Summary 1. Not to make a new standard for pathology images or to compete with existing standards. 2. To develop a way for people to specify information about their images using standard, simple and generic annotation methods. 3. To provide a standard syntax for conveying this information with their image binaries.

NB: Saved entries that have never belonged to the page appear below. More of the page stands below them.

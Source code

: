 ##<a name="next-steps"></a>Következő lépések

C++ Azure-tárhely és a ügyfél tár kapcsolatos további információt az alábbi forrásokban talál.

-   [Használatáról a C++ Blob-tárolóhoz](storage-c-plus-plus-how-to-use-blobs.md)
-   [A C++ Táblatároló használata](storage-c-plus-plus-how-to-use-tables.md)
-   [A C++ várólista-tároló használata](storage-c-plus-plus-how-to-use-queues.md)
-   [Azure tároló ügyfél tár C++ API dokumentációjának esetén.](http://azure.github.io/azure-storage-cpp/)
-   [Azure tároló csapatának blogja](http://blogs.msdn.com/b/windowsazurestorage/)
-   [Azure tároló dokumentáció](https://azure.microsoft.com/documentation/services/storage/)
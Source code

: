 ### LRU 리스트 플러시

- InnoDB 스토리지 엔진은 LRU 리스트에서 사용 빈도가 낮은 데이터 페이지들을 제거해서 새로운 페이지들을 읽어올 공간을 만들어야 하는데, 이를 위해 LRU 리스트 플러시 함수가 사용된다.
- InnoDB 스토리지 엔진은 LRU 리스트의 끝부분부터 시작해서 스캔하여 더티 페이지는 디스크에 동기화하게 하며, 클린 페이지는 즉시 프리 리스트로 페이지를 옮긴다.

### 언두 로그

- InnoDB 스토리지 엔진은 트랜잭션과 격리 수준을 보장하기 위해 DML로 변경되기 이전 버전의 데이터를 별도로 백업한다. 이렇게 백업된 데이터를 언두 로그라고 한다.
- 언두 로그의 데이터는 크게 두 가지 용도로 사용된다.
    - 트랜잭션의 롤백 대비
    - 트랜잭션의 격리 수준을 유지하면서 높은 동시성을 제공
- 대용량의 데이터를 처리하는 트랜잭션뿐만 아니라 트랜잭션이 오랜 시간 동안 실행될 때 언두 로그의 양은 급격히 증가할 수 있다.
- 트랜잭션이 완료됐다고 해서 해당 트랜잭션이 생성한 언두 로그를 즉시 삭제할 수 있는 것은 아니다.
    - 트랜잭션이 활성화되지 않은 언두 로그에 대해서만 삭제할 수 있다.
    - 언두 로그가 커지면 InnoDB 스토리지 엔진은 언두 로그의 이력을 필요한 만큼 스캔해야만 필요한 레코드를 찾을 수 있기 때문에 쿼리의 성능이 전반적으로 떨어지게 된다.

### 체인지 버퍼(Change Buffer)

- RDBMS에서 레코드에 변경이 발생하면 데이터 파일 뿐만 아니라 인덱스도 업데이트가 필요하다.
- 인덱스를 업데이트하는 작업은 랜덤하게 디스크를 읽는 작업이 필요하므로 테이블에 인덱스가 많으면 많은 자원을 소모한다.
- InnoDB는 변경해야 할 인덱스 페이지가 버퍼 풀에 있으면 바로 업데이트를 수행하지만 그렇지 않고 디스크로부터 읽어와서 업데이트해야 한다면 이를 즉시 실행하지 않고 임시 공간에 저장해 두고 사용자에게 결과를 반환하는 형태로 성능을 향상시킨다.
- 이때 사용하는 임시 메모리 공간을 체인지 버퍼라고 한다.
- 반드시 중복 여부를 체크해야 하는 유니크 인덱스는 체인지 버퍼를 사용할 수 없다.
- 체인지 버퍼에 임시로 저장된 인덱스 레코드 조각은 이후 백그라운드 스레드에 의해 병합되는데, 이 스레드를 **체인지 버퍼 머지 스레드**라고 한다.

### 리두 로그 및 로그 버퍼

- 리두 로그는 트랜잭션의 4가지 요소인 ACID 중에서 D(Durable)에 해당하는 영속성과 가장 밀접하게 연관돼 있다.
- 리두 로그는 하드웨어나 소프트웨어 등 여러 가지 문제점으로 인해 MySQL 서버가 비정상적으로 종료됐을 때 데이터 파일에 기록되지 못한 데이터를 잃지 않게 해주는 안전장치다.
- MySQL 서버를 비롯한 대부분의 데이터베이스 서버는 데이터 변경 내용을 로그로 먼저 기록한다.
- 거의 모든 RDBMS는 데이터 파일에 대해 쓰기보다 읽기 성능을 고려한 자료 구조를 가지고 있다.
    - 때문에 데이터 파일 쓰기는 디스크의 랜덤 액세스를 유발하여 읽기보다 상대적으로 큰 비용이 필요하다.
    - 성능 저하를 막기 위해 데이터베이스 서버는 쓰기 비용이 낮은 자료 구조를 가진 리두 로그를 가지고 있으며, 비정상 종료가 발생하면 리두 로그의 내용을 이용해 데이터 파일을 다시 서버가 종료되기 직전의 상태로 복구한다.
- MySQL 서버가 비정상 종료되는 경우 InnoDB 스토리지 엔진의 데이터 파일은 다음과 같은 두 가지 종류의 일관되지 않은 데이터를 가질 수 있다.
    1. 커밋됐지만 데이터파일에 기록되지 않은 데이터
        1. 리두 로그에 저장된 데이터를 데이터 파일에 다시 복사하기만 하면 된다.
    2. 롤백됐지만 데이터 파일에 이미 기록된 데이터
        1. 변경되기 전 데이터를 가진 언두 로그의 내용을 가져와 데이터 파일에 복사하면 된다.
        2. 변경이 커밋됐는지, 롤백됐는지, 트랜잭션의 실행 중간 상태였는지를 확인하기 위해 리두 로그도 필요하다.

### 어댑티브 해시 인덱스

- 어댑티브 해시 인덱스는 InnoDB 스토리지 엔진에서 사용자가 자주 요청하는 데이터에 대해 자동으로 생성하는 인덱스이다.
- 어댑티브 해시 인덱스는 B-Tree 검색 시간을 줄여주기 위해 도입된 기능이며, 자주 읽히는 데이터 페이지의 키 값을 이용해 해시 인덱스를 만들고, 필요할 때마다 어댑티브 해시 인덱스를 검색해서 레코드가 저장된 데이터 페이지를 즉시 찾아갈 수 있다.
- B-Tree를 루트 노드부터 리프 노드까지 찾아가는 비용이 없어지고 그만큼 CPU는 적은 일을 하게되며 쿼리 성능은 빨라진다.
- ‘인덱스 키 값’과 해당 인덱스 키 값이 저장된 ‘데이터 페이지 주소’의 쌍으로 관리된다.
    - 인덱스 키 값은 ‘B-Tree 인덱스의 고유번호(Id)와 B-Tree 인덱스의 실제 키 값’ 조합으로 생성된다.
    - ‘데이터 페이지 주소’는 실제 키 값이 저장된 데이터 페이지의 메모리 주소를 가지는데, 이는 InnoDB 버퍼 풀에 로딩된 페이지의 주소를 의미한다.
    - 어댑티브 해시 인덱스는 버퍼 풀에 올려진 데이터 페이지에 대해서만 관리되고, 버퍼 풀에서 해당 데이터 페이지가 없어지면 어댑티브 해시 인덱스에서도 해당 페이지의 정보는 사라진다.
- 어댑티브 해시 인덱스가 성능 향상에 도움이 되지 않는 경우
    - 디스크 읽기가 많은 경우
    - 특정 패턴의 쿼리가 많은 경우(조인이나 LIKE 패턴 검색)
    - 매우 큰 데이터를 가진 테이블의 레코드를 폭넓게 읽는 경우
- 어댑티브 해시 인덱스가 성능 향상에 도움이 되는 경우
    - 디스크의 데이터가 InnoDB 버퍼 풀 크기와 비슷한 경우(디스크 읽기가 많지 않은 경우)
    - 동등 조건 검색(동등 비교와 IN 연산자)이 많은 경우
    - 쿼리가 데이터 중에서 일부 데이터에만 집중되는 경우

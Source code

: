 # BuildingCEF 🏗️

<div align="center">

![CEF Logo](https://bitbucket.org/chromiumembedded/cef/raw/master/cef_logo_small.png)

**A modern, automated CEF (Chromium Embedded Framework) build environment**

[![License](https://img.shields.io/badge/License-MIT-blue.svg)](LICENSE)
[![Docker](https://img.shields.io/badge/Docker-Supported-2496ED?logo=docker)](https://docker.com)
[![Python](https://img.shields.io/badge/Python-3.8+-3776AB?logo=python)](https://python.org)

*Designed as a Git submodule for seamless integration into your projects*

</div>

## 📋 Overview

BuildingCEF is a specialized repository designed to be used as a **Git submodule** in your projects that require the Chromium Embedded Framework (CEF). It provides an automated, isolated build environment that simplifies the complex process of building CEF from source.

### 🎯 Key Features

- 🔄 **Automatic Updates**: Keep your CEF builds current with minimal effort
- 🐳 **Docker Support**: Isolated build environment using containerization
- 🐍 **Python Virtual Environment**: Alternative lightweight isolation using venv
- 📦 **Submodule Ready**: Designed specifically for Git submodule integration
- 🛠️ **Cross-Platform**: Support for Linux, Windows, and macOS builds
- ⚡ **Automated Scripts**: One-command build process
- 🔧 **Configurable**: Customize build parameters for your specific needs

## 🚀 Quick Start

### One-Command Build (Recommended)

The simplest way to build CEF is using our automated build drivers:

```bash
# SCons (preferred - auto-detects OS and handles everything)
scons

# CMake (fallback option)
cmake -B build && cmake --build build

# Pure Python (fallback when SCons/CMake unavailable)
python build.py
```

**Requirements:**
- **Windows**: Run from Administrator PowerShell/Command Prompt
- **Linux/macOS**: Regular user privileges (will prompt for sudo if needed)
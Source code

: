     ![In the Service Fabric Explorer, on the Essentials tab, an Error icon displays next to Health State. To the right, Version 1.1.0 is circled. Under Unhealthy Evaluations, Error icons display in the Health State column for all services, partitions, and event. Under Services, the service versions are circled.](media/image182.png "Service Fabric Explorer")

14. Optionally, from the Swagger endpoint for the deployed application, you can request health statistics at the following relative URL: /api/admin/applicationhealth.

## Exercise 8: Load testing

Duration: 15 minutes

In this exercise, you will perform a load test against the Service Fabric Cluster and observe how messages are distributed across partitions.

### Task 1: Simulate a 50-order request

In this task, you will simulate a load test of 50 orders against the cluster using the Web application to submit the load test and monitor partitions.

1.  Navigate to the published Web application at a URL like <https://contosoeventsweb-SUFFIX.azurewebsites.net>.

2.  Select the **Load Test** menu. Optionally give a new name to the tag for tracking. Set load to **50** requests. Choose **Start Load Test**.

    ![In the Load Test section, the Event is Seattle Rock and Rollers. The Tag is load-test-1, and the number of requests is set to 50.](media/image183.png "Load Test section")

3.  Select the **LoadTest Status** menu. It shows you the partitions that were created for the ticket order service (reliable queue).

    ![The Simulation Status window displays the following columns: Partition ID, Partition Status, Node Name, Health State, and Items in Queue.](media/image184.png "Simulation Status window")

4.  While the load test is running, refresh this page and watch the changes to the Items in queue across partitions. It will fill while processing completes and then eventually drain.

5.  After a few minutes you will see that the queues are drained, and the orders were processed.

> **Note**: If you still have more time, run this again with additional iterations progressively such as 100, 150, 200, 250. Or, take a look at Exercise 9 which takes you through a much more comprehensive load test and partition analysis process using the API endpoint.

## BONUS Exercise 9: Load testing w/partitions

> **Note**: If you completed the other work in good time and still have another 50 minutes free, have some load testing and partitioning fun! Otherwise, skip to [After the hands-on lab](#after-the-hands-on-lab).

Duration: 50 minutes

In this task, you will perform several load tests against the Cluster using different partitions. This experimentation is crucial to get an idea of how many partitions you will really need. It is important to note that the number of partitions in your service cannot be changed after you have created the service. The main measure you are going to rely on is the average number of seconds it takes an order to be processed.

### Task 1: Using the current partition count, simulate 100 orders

The resultant files can be used for telepathology, consultation, posted to the web, submitted as supplemental material with publications, etc. 4. To integrate terminology from existing healthcare standards (Hl7, DICOM, OME, others) 5. To provide an infrastructure that can be used by developers as a data exchange specification that will support interoperability between applications and standards.